▶ **Task goal**: From the entries below, copy every line where the string "Concat" appears.

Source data

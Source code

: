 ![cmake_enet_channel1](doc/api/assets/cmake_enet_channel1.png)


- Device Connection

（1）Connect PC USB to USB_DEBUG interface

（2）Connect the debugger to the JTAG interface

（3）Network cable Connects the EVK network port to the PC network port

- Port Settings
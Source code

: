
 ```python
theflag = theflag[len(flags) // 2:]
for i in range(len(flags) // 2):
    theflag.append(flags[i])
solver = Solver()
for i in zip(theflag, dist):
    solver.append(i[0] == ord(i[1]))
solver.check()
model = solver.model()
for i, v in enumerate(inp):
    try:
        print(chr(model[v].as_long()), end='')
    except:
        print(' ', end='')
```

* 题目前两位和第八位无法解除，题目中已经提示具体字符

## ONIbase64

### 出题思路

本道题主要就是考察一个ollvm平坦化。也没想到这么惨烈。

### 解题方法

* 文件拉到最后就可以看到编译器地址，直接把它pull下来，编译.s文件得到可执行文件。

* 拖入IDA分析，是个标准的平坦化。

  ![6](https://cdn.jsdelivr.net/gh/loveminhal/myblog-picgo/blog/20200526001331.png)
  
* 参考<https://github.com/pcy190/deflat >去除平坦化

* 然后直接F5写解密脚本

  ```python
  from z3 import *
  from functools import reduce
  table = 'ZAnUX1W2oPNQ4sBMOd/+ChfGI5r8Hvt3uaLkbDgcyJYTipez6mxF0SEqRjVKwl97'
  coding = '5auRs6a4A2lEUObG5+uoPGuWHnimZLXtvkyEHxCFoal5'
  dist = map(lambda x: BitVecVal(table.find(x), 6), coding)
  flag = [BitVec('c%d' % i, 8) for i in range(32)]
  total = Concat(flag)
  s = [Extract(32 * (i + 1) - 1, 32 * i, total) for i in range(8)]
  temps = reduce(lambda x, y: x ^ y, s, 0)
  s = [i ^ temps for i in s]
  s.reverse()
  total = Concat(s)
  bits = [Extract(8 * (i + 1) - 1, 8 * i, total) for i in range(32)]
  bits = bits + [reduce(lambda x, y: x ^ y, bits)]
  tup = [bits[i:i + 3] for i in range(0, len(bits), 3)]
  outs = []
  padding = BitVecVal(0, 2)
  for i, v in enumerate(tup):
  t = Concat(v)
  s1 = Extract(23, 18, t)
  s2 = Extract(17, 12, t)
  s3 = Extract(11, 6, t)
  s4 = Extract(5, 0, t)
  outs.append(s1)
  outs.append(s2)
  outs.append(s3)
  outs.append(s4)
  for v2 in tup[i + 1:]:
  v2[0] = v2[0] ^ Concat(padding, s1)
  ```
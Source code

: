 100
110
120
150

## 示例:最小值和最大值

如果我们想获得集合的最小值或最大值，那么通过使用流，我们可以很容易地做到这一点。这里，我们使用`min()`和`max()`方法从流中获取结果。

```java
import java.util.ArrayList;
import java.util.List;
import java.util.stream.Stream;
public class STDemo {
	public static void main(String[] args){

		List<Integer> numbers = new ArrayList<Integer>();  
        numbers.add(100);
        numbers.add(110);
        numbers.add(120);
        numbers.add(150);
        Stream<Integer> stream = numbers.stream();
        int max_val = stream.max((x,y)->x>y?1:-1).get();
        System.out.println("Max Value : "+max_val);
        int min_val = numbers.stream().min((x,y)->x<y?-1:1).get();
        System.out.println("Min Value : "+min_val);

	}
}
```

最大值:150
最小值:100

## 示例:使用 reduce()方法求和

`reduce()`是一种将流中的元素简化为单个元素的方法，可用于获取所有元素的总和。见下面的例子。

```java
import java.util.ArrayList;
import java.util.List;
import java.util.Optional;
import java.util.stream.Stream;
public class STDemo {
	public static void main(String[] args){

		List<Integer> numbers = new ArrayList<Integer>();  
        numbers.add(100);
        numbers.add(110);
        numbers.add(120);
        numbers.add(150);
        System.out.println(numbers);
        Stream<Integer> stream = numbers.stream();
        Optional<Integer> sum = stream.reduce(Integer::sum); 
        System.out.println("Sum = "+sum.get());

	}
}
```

▶ **Solution for this problem**:
  total = Concat(flag)
  total = Concat(s)
  t = Concat(v)
  v2[0] = v2[0] ^ Concat(padding, s1)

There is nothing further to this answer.